Optical Coherence Tomography Assessment of Intimal Tissue and Malapposition (OPTIMA)

The development of coronary stents has significantly improved the safety and efficacy of percutaneous coronary intervention (PCI) compared to balloon angioplasty alone. Nevertheless, restenosis is still encountered in 20 to 40% of coronary lesions after implantation of bare metal stents, inferring frequent repeat revascularization procedures with a negative impact on quality of life and health care expenditures. Drug-eluting stents (DES), with their controlled release of therapeutic agents, have significantly reduced the rate of major adverse cardiac events (MACE) following coronary stent implantation, primarily by a reduction in restenosis and target lesion revascularization.

Optical coherence tomography (OCT) is an optical analogue of intravascular ultrasound (IVUS): it uses an infrared light source (wavelength 1310nm) and measures the backscatter of light in a technique similar to conventional ultrasound. With this technique a resolution up to 10μm in-vivo has been reported, a far better level of resolution compared with IVUS. Optical coherence tomography has been used in vivo and has detected early atherosclerotic plaques previously not visualised by IVUS. Segments with strut malapposition and the presence or thickness of neointimal hyperplasia can also be more accurately assessed with OCT compared with IVUS.
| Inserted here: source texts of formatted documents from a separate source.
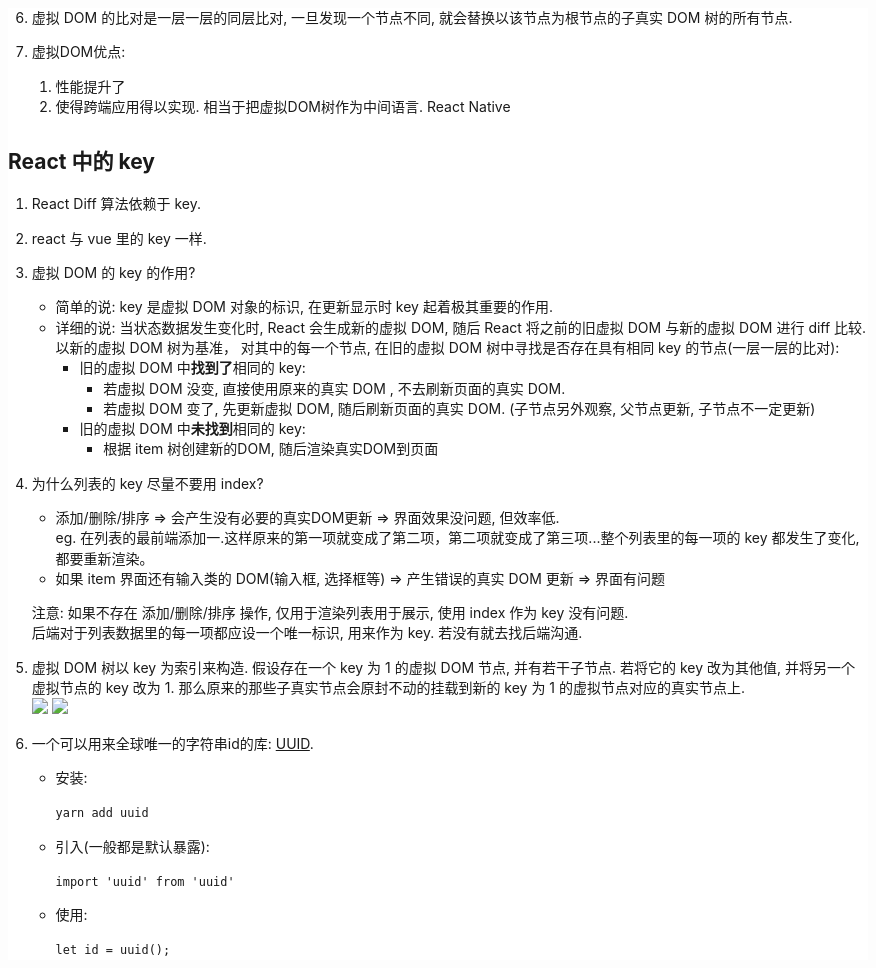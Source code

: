 6. 虚拟 DOM 的比对是一层一层的同层比对, 一旦发现一个节点不同, 就会替换以该节点为根节点的子真实 DOM 树的所有节点.

8. 虚拟DOM优点:
    1. 性能提升了
    2. 使得跨端应用得以实现. 相当于把虚拟DOM树作为中间语言. React Native


## React 中的 key

1. React Diff 算法依赖于 key. 

2. react 与 vue 里的 key 一样.

3. 虚拟 DOM 的 key 的作用?
    * 简单的说: key 是虚拟 DOM 对象的标识, 在更新显示时 key 起着极其重要的作用.
    * 详细的说: 当状态数据发生变化时, React 会生成新的虚拟 DOM, 随后 React 将之前的旧虚拟 DOM 与新的虚拟 DOM 进行 diff 比较.   
        以新的虚拟 DOM 树为基准， 对其中的每一个节点, 在旧的虚拟 DOM 树中寻找是否存在具有相同 key 的节点(一层一层的比对):  
        * 旧的虚拟 DOM 中**找到了**相同的 key:
            * 若虚拟 DOM 没变, 直接使用原来的真实 DOM , 不去刷新页面的真实 DOM.
            * 若虚拟 DOM 变了, 先更新虚拟 DOM, 随后刷新页面的真实 DOM. (子节点另外观察, 父节点更新, 子节点不一定更新)
        * 旧的虚拟 DOM 中**未找到**相同的 key:  
            * 根据 item 树创建新的DOM, 随后渲染真实DOM到页面

4. 为什么列表的 key 尽量不要用 index?  
    * 添加/删除/排序 => 会产生没有必要的真实DOM更新 => 界面效果没问题, 但效率低.  
        eg. 在列表的最前端添加一.这样原来的第一项就变成了第二项，第二项就变成了第三项...整个列表里的每一项的 key 都发生了变化, 都要重新渲染。
    * 如果 item 界面还有输入类的 DOM(输入框, 选择框等) => 产生错误的真实 DOM 更新 => 界面有问题  

    注意: 如果不存在 添加/删除/排序 操作, 仅用于渲染列表用于展示, 使用 index 作为 key 没有问题.  
    后端对于列表数据里的每一项都应设一个唯一标识, 用来作为 key. 若没有就去找后端沟通.

5. 虚拟 DOM 树以 key 为索引来构造. 假设存在一个 key 为 1 的虚拟 DOM 节点, 并有若干子节点. 若将它的 key 改为其他值, 并将另一个虚拟节点的 key 改为 1. 那么原来的那些子真实节点会原封不动的挂载到新的 key 为 1 的虚拟节点对应的真实节点上.  
    ![]({{page.resource_path}}/key_1.png) 
    ![]({{page.resource_path}}/key_2.png)

6. 一个可以用来全球唯一的字符串id的库: [UUID](https://baike.baidu.com/item/UUID/5921266?fr=aladdin).  
    * 安装:  
        ```bash
        yarn add uuid
        ```
    * 引入(一般都是默认暴露):  
        ```
        import 'uuid' from 'uuid'
        ```
    * 使用:
        ```
        let id = uuid();
        ```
The present study will utilize the imaging capabilities of OCT to assess stent strut malapposition and tissue coverage in two different types of DES. The biolimus-eluting stent eludes biolimus from a biodegradable polylactic acid polymer on the abluminal surface of a stainless steel stent. This stent will be compared in a randomized fashion to the permanent polymer based everolimus-eluting coronary stent made of cobalt chromium alloy.